WORK TASK:
Transcribe the stretch of entries below from the line with "This started out" through the line with "The HTML form", exactly and with both ends included; leave out all other lines.

(Saved entries)

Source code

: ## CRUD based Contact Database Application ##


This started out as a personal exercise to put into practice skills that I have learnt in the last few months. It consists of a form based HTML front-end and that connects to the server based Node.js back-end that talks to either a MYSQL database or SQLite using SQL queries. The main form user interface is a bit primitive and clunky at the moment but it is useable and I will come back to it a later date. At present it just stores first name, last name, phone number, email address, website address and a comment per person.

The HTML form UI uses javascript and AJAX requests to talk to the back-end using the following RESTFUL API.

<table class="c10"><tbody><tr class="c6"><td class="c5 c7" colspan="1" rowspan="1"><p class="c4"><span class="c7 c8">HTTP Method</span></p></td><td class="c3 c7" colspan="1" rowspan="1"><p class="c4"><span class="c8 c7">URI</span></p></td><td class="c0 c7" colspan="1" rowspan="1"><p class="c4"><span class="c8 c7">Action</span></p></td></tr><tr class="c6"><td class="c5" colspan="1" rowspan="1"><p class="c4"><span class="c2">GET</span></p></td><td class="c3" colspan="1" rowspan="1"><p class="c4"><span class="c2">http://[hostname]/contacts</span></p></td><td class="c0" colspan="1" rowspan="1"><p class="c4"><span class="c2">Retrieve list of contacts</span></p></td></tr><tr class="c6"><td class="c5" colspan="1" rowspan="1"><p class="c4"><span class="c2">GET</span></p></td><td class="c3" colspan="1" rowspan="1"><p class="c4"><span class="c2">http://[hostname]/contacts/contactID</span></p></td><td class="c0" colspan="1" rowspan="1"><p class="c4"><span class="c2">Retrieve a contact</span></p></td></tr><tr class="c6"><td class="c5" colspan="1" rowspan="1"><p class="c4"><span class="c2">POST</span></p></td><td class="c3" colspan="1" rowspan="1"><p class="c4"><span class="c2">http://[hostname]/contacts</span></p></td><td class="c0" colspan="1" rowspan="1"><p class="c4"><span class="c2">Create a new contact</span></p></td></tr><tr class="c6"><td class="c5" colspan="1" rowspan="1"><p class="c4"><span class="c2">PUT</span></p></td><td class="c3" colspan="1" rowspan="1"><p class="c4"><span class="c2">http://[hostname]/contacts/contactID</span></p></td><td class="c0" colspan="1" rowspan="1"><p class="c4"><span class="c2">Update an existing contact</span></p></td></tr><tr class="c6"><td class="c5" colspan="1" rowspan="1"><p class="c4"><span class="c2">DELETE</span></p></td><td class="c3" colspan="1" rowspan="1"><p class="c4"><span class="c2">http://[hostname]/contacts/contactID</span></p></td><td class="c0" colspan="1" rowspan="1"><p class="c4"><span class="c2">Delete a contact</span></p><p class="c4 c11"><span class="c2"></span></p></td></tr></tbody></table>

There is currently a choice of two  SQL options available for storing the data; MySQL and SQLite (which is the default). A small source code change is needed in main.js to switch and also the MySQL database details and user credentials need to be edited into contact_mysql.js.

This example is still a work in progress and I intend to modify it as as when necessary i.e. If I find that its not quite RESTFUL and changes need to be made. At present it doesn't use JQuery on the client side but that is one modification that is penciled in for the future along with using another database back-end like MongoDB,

SOLUTION TO THE PROBLEM:
This started out as a personal exercise to put into practice skills that I have learnt in the last few months. It consists of a form based HTML front-end and that connects to the server based Node.js back-end that talks to either a MYSQL database or SQLite using SQL queries. The main form user interface is a bit primitive and clunky at the moment but it is useable and I will come back to it a later date. At present it just stores first name, last name, phone number, email address, website address and a comment per person.

The HTML form UI uses javascript and AJAX requests to talk to the back-end using the following RESTFUL API.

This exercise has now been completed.